» What is needed:
Please return all lines from the records below that include the string "fields".
Segment Start: Material for this task
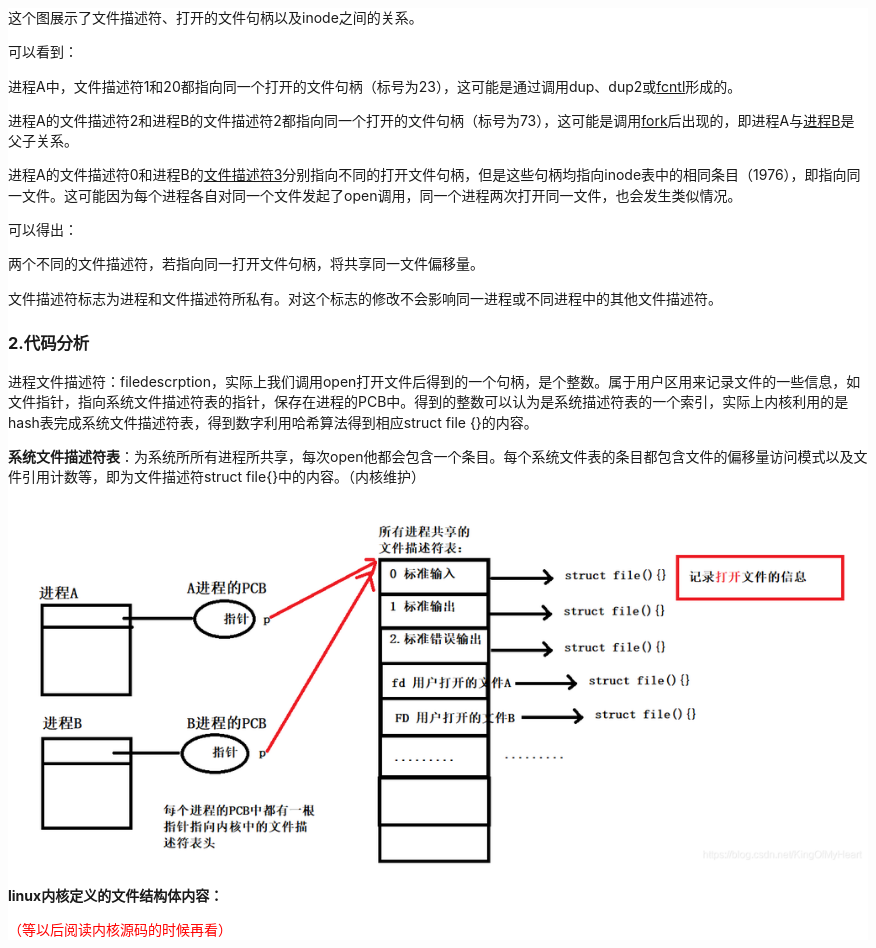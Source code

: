 这个图展示了文件描述符、打开的文件句柄以及inode之间的关系。

可以看到：

进程A中，文件描述符1和20都指向同一个打开的文件句柄（标号为23），这可能是通过调用dup、dup2或[fcntl](https://www.zhihu.com/search?q=fcntl&search_source=Entity&hybrid_search_source=Entity&hybrid_search_extra={"sourceType"%3A"answer"%2C"sourceId"%3A1695186981})形成的。

进程A的文件描述符2和进程B的文件描述符2都指向同一个打开的文件句柄（标号为73），这可能是调用[fork](https://www.zhihu.com/search?q=fork&search_source=Entity&hybrid_search_source=Entity&hybrid_search_extra={"sourceType"%3A"answer"%2C"sourceId"%3A1695186981})后出现的，即进程A与[进程B](https://www.zhihu.com/search?q=进程B&search_source=Entity&hybrid_search_source=Entity&hybrid_search_extra={"sourceType"%3A"answer"%2C"sourceId"%3A1695186981})是父子关系。

进程A的文件描述符0和进程B的[文件描述符3](https://www.zhihu.com/search?q=文件描述符3&search_source=Entity&hybrid_search_source=Entity&hybrid_search_extra={"sourceType"%3A"answer"%2C"sourceId"%3A1695186981})分别指向不同的打开文件句柄，但是这些句柄均指向inode表中的相同条目（1976），即指向同一文件。这可能因为每个进程各自对同一个文件发起了open调用，同一个进程两次打开同一文件，也会发生类似情况。

可以得出：

两个不同的文件描述符，若指向同一打开文件句柄，将共享同一文件偏移量。

文件描述符标志为进程和文件描述符所私有。对这个标志的修改不会影响同一进程或不同进程中的其他文件描述符。

### 2.代码分析

进程文件描述符：filedescrption，实际上我们调用open打开文件后得到的一个句柄，是个整数。属于用户区用来记录文件的一些信息，如文件指针，指向系统文件描述符表的指针，保存在进程的PCB中。得到的整数可以认为是系统描述符表的一个索引，实际上内核利用的是hash表完成系统文件描述符表，得到数字利用哈希算法得到相应struct file {}的内容。


**系统文件描述符表**：为系统所所有进程所共享，每次open他都会包含一个条目。每个系统文件表的条目都包含文件的偏移量访问模式以及文件引用计数等，即为文件描述符struct file{}中的内容。（内核维护）

![在这里插入图片描述](../../picture/watermark,type_ZmFuZ3poZW5naGVpdGk,shadow_10,text_aHR0cHM6Ly9ibG9nLmNzZG4ubmV0L0tpbmdPZk15SGVhcnQ=,size_16,color_FFFFFF,t_70.png)

**linux内核定义的文件结构体内容：**

<font color='red'>（等以后阅读内核源码的时候再看）</font>
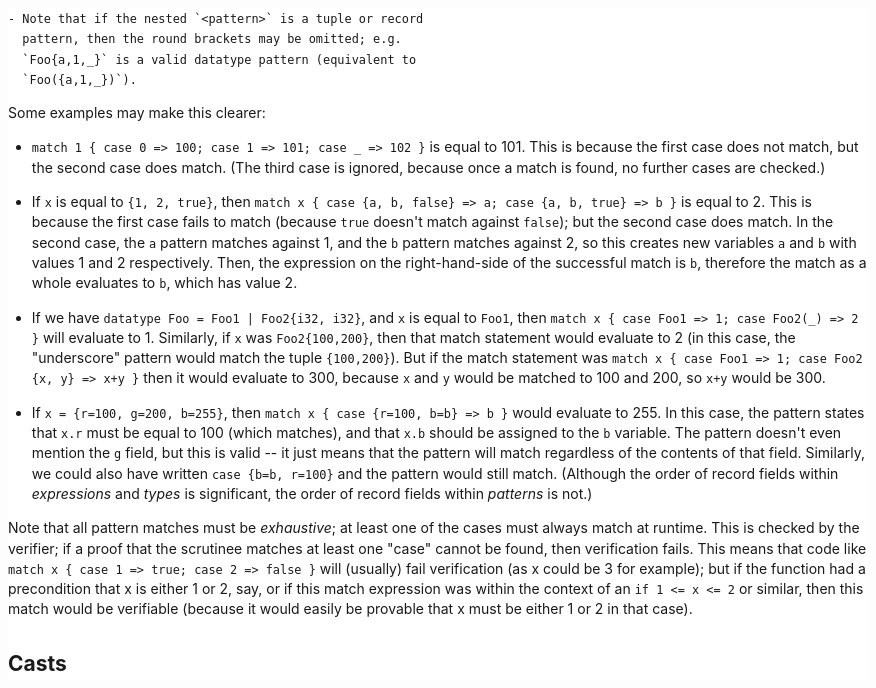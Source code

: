     - Note that if the nested `<pattern>` is a tuple or record
      pattern, then the round brackets may be omitted; e.g.
      `Foo{a,1,_}` is a valid datatype pattern (equivalent to
      `Foo({a,1,_})`).

Some examples may make this clearer:

 - `match 1 { case 0 => 100; case 1 => 101; case _ => 102 }` is equal
   to 101. This is because the first case does not match, but the
   second case does match. (The third case is ignored, because once a
   match is found, no further cases are checked.)

 - If `x` is equal to `{1, 2, true}`, then `match x { case {a, b,
   false} => a; case {a, b, true} => b }` is equal to 2. This is
   because the first case fails to match (because `true` doesn't match
   against `false`); but the second case does match. In the second
   case, the `a` pattern matches against 1, and the `b` pattern
   matches against 2, so this creates new variables `a` and `b` with
   values 1 and 2 respectively. Then, the expression on the
   right-hand-side of the successful match is `b`, therefore the match
   as a whole evaluates to `b`, which has value 2.

 - If we have `datatype Foo = Foo1 | Foo2{i32, i32}`, and `x` is equal
   to `Foo1`, then `match x { case Foo1 => 1; case Foo2(_) => 2 }`
   will evaluate to 1. Similarly, if `x` was `Foo2{100,200}`, then
   that match statement would evaluate to 2 (in this case, the
   "underscore" pattern would match the tuple `{100,200}`). But if the
   match statement was `match x { case Foo1 => 1; case Foo2{x, y} =>
   x+y }` then it would evaluate to 300, because `x` and `y` would be
   matched to 100 and 200, so `x+y` would be 300.

 - If `x = {r=100, g=200, b=255}`, then `match x { case {r=100, b=b}
   => b }` would evaluate to 255. In this case, the pattern states
   that `x.r` must be equal to 100 (which matches), and that `x.b`
   should be assigned to the `b` variable. The pattern doesn't even
   mention the `g` field, but this is valid -- it just means that the
   pattern will match regardless of the contents of that field.
   Similarly, we could also have written `case {b=b, r=100}` and the
   pattern would still match. (Although the order of record fields
   within *expressions* and *types* is significant, the order of
   record fields within *patterns* is not.)

Note that all pattern matches must be *exhaustive*; at least one of
the cases must always match at runtime. This is checked by the
verifier; if a proof that the scrutinee matches at least one "case"
cannot be found, then verification fails. This means that code like
`match x { case 1 => true; case 2 => false }` will (usually) fail
verification (as x could be 3 for example); but if the function had a
precondition that x is either 1 or 2, say, or if this match expression
was within the context of an `if 1 <= x <= 2` or similar, then this
match would be verifiable (because it would easily be provable that x
must be either 1 or 2 in that case).


## Casts
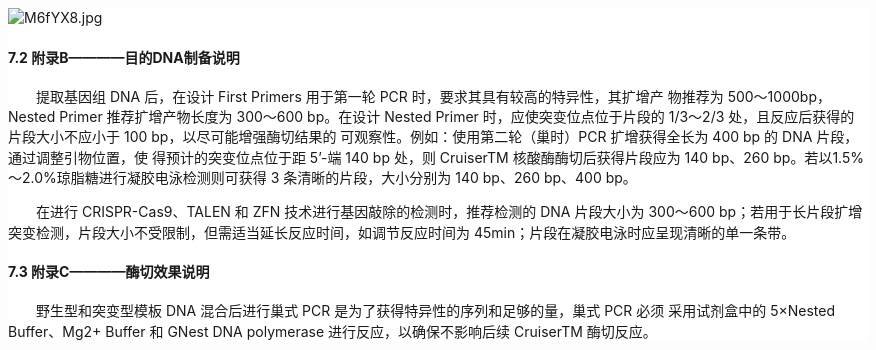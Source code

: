 ![M6fYX8.jpg](https://s2.ax1x.com/2019/11/18/M6fYX8.jpg)

#### 7.2 附录B————目的DNA制备说明

&emsp;&emsp;提取基因组 DNA 后，在设计 First Primers 用于第一轮 PCR 时，要求其具有较高的特异性，其扩增产 物推荐为 500～1000bp，Nested Primer 推荐扩增产物长度为 300～600 bp。在设计 Nested Primer 时，应使突变位点位于片段的 1/3～2/3 处，且反应后获得的片段大小不应小于 100 bp，以尽可能增强酶切结果的 可观察性。例如：使用第二轮（巢时）PCR 扩增获得全长为 400 bp 的 DNA 片段，通过调整引物位置，使 得预计的突变位点位于距 5’-端 140 bp 处，则 CruiserTM 核酸酶酶切后获得片段应为 140 bp、260 bp。若以1.5%～2.0%琼脂糖进行凝胶电泳检测则可获得 3 条清晰的片段，大小分别为 140 bp、260 bp、400 bp。 

&emsp;&emsp;在进行 CRISPR-Cas9、TALEN 和 ZFN 技术进行基因敲除的检测时，推荐检测的 DNA 片段大小为 300～600 bp；若用于长片段扩增突变检测，片段大小不受限制，但需适当延长反应时间，如调节反应时间为 45min；片段在凝胶电泳时应呈现清晰的单一条带。

#### 7.3 附录C————酶切效果说明

&emsp;&emsp;野生型和突变型模板 DNA 混合后进行巢式 PCR 是为了获得特异性的序列和足够的量，巢式 PCR 必须 采用试剂盒中的 5×Nested Buffer、Mg2+ Buffer 和 GNest DNA polymerase 进行反应，以确保不影响后续
CruiserTM 酶切反应。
Segment End: Material for this task
» Your solution:
   pattern would still match. (Although the order of record fields
   record fields within *patterns* is not.)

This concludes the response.